Saved data entries:

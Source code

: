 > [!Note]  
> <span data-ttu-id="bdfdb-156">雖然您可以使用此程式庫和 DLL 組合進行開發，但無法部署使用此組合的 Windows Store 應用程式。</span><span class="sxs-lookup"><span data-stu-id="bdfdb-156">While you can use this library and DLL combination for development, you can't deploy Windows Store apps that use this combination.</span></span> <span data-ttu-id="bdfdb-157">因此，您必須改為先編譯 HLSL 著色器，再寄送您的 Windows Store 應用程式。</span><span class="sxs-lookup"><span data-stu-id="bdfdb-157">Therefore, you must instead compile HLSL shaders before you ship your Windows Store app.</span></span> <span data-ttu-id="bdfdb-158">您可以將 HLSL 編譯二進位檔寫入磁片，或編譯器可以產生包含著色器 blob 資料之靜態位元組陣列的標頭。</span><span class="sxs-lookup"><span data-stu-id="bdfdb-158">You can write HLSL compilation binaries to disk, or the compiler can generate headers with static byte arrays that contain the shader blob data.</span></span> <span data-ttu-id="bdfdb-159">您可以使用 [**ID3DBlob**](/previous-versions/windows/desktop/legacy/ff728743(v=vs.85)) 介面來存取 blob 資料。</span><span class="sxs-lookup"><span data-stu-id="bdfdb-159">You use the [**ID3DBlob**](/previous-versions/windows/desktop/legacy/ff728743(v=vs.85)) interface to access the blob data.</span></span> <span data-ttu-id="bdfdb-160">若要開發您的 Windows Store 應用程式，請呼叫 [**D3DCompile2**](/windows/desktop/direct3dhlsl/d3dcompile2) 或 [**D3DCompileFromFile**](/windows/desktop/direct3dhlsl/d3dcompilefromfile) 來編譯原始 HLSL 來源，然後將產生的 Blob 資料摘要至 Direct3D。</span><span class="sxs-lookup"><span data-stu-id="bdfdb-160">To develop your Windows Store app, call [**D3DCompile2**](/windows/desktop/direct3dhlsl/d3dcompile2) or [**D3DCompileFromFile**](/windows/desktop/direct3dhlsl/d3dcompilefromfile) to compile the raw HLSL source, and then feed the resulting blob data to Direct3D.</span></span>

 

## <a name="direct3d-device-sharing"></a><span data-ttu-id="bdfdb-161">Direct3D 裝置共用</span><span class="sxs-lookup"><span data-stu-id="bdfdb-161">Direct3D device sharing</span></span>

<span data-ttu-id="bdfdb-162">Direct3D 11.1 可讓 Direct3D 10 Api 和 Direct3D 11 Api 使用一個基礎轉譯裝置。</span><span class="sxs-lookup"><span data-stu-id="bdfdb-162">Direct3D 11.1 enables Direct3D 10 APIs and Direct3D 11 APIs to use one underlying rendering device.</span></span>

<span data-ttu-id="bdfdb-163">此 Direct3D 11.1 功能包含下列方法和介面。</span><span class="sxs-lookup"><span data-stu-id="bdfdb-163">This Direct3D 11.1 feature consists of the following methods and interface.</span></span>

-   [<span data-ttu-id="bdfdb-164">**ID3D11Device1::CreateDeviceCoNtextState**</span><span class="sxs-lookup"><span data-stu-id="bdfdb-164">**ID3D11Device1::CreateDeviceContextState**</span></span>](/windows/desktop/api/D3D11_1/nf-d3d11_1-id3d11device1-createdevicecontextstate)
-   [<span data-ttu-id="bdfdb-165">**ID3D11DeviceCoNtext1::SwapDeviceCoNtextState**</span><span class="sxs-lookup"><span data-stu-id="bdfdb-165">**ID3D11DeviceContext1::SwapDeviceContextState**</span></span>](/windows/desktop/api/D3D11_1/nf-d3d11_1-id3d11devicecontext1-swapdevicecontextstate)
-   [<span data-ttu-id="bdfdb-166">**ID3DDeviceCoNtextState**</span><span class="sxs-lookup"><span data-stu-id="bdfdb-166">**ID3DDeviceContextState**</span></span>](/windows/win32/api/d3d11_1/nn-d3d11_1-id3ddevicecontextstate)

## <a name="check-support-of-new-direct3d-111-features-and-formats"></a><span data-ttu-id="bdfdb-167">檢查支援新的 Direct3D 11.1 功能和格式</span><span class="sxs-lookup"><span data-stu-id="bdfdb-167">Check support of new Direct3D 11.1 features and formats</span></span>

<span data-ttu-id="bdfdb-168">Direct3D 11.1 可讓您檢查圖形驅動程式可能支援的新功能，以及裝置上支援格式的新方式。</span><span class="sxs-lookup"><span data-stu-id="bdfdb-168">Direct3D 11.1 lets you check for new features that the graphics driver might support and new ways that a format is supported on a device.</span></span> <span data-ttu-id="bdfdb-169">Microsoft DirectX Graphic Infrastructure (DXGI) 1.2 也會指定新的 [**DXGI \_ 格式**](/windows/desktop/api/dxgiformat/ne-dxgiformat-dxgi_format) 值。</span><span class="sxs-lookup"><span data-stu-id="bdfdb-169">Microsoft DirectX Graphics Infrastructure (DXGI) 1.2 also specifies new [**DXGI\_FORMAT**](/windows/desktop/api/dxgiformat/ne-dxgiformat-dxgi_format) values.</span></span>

## Work instruction:
Lines holding the word "features" in the entries above are the ones to pull out. Copy them all.

## Answer space:
## <a name="check-support-of-new-direct3d-111-features-and-formats"></a><span data-ttu-id="bdfdb-167">檢查支援新的 Direct3D 11.1 功能和格式</span><span class="sxs-lookup"><span data-stu-id="bdfdb-167">Check support of new Direct3D 11.1 features and formats</span></span>
<span data-ttu-id="bdfdb-168">Direct3D 11.1 可讓您檢查圖形驅動程式可能支援的新功能，以及裝置上支援格式的新方式。</span><span class="sxs-lookup"><span data-stu-id="bdfdb-168">Direct3D 11.1 lets you check for new features that the graphics driver might support and new ways that a format is supported on a device.</span></span> <span data-ttu-id="bdfdb-169">Microsoft DirectX Graphic Infrastructure (DXGI) 1.2 也會指定新的 [**DXGI \_ 格式**](/windows/desktop/api/dxgiformat/ne-dxgiformat-dxgi_format) 值。</span><span class="sxs-lookup"><span data-stu-id="bdfdb-169">Microsoft DirectX Graphics Infrastructure (DXGI) 1.2 also specifies new [**DXGI\_FORMAT**](/windows/desktop/api/dxgiformat/ne-dxgiformat-dxgi_format) values.</span></span>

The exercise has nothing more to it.